Betriebsgeländeerweiterung von Ferrero -  viele offene Fragen bleiben auch nach der Online-Konsultation

 

Die Zweifel der Einwender:innen daran, dass der Grundwasserschutz bei der geplanten Betriebsgeländeerweiterung von Ferrero sichergestellt ist, konnten in der Online-Konsultation nicht ausgeräumt werden. Auf etliche Fragen wurde bis zum Ende am gestrigen Abend nicht,  ausweichend oder irreführend geantwortet.

 

A) Öffentliches Interesse?

Für die Baumaßnahme in der Wasserschutzzone II sind Ausnahmen von der Wasserschutzverordnung notwendig. Diese bedürfen eines öffentlichen Interesses. Auch wenn die Baumaßnahme lediglich einer Effizienz-Steigerung der Mon-Cheri Produktion dient, bescheinigt das Regierungspräsidium Ferrero ein solches öffentliches Interesse.  Dabei gibt das Regierungspräsidium selber zu, dass es keine Definition für „öffentliches Interesse“ gibt. Und es ist nicht ersichtlich, warum die Produktionsanlage nicht am jetzigen Standort in der Sommerpause der Mon Cheri Produktion erneuert werden kann.

 

B) Keine Grundwassergefährdung?

Das Regierungspräsidium schreibt: "Eine Befreiung von der WSG-Verordnung kann erteilt werden, wenn eine Gefährdung des Schutzzwecks der WSG-Verordnung ausgeschlossen werden kann."  Aufgrund der unzureichenden Datenlage kann allerdings NICHT ausgeschlossen werden, dass die Qualität und die Quantität des Grundwassers beeinträchtigt werden.

 

1) Keine Untersuchungen zur Abschaltung des Brunnens ASB 8

  Eine Maßnahme zur Sicherung der Wasserqualität sei der Betrieb des Brunnens ASB 8. Es ist allerdings genau dieser Brunnen, der für bis zu zwölf Wochen abgeschaltet werden soll.  
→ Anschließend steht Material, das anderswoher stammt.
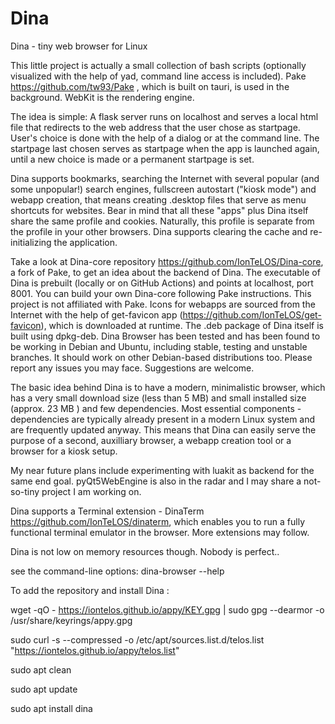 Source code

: # Dina
Dina - tiny web browser for Linux

This little project is actually a small collection of bash scripts (optionally visualized with the help of yad, command line access is included). Pake https://github.com/tw93/Pake , which is built on tauri, is used in the background. WebKit is the rendering engine.

The idea is simple: A flask server runs on localhost and serves a local html file that redirects to the web address that the user chose as startpage. User's choice is done with the help of a dialog or at the command line. The startpage last chosen serves as startpage when the app is launched again, until a new choice is made or a permanent startpage is set. 

Dina supports bookmarks, searching the Internet with several popular (and some unpopular!) search engines, fullscreen autostart ("kiosk mode") and webapp creation, that means creating .desktop files that serve as menu shortcuts for websites. Bear in mind that all these "apps" plus Dina itself share the same profile and cookies. Naturally, this profile is separate from the profile in your other browsers. Dina supports clearing the cache and re-initializing the application. 

Take a look at Dina-core repository https://github.com/IonTeLOS/Dina-core, a fork of Pake, to get an idea about the backend of Dina. The executable of Dina is prebuilt (locally or on GitHub Actions) and points at localhost, port 8001. You can build your own Dina-core following Pake instructions. This project is not affiliated with Pake. Icons for webapps are sourced from the Internet with the help of get-favicon app (https://github.com/IonTeLOS/get-favicon), which is downloaded at runtime. The .deb package of Dina itself is built using dpkg-deb. Dina Browser has been tested and has been found to be working in Debian and Ubuntu, including stable, testing and unstable branches. It should work on other Debian-based distributions too. Please report any issues you may face. Suggestions are welcome. 

The basic idea behind Dina is to have a modern, minimalistic browser, which has a very small download size (less than 5 MB) and small installed size (approx. 23 MB ) and few dependencies. Most essential components - dependencies are typically already present in a modern Linux system and are frequently updated anyway. This means that Dina can easily serve the purpose of a second, auxilliary browser, a webapp creation tool or a browser for a kiosk setup.

My near future plans include experimenting with luakit as backend for the same end goal. pyQt5WebEngine is also in the radar and I may share a not-so-tiny project I am working on.

Dina supports a Terminal extension - DinaTerm https://github.com/IonTeLOS/dinaterm, which enables you to run a fully functional terminal emulator in the browser. More extensions may follow. 

Dina is not low on memory resources though. Nobody is perfect..

see the command-line options: dina-browser --help

To add the repository and install Dina :

wget -qO - https://iontelos.github.io/appy/KEY.gpg | sudo gpg --dearmor -o /usr/share/keyrings/appy.gpg

sudo curl -s --compressed -o /etc/apt/sources.list.d/telos.list "https://iontelos.github.io/appy/telos.list"

sudo apt clean

sudo apt update

sudo apt install dina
         i.            Im hydrogeologischen Bericht, den Ferrero in den Antragsunterlagen vorgelegt hat, heißt es auf Seite 24, im Rahmen der Umweltverträglichkeitsprüfung werde ein Umbau- und Betriebskonzept ausgearbeitet . In der Umweltverträglichkeitsprüfung findet sich kein solches. Dort heißt es vielmehr, der Umbau des Brunnens sei nicht Gegenstand des vorliegenden Antrags.
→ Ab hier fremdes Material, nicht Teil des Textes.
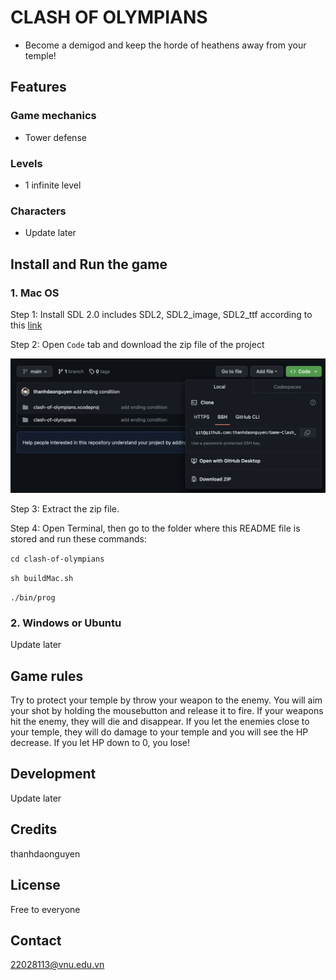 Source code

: 
# CLASH OF OLYMPIANS

- Become a demigod and keep the horde of heathens away from your temple!

## Features

### Game mechanics

- Tower defense

### Levels

- 1 infinite level

### Characters 

- Update later

## Install and Run the game

### 1. Mac OS

Step 1: Install SDL 2.0 includes SDL2, SDL2_image, SDL2_ttf according to this [link](https://www.libsdl.org/)

Step 2: Open `Code` tab and download the zip file of the project 

![readme1.jpg](clash-of-olympians/assets/readme1.jpg)

Step 3: Extract the zip file.

Step 4: Open Terminal, then go to the folder where this README file is stored and run these commands:

`cd clash-of-olympians`

`sh buildMac.sh`

`./bin/prog`

### 2. Windows or Ubuntu

Update later

## Game rules

Try to protect your temple by throw your weapon to the enemy. You will aim your shot by holding the mousebutton and release it to fire. If your weapons hit the enemy, they will die and disappear. If you let the enemies close to your temple, they will do damage to your temple and you will see the HP decrease. If you let HP down to 0, you lose!

## Development

Update later

## Credits

thanhdaonguyen

## License

Free to everyone

## Contact

22028113@vnu.edu.vn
       ii.            Das Regierungspräsidium hatte auf die erste Einwendung zur Abschaltung des Förderbrunnens geantwortet, "soweit technisch realisierbar" würde während der Abschaltung ein provisorischer Betrieb gewährleistet. Auf die Nachfrage, ob die Vorsorgemaßnahme "Betrieb eines Abschöpfbrunnens" sich auf den Brunnen bezöge, der abgeschaltet werden müsse, antwortete das Regierungspräsidium, es gäbe keine Veranlassung, an der Umsetzbarkeit eines provisorischen Betriebs zu zweifeln. Auf die Frage, ob es demnach bisher noch keinen provisorischen Betrieb eines Förderbrunnens gegeben habe und wenn doch, über einen welchen Zeitraum bereits wieviel Wasser in Form einer Ableitung über eine Schlauchleitung „gefördert“ worden wäre, hieß es: "Der Einwender vermischt hier verschiedene Aspekte: die Beschränkung auf das „technisch Realisierbare“ bezog sich im Rahmen der Zulassung vorzeitigen Beginns für die Rodung auf die Entfernung von Ästen und Spänen. In Bezug auf den ASB 8 sind keine Regelungen der von dem Einwender unterstellten Art enthalten." Das ist unzutreffend, wie den Einwendungsunterlagen zu entnehmen ist.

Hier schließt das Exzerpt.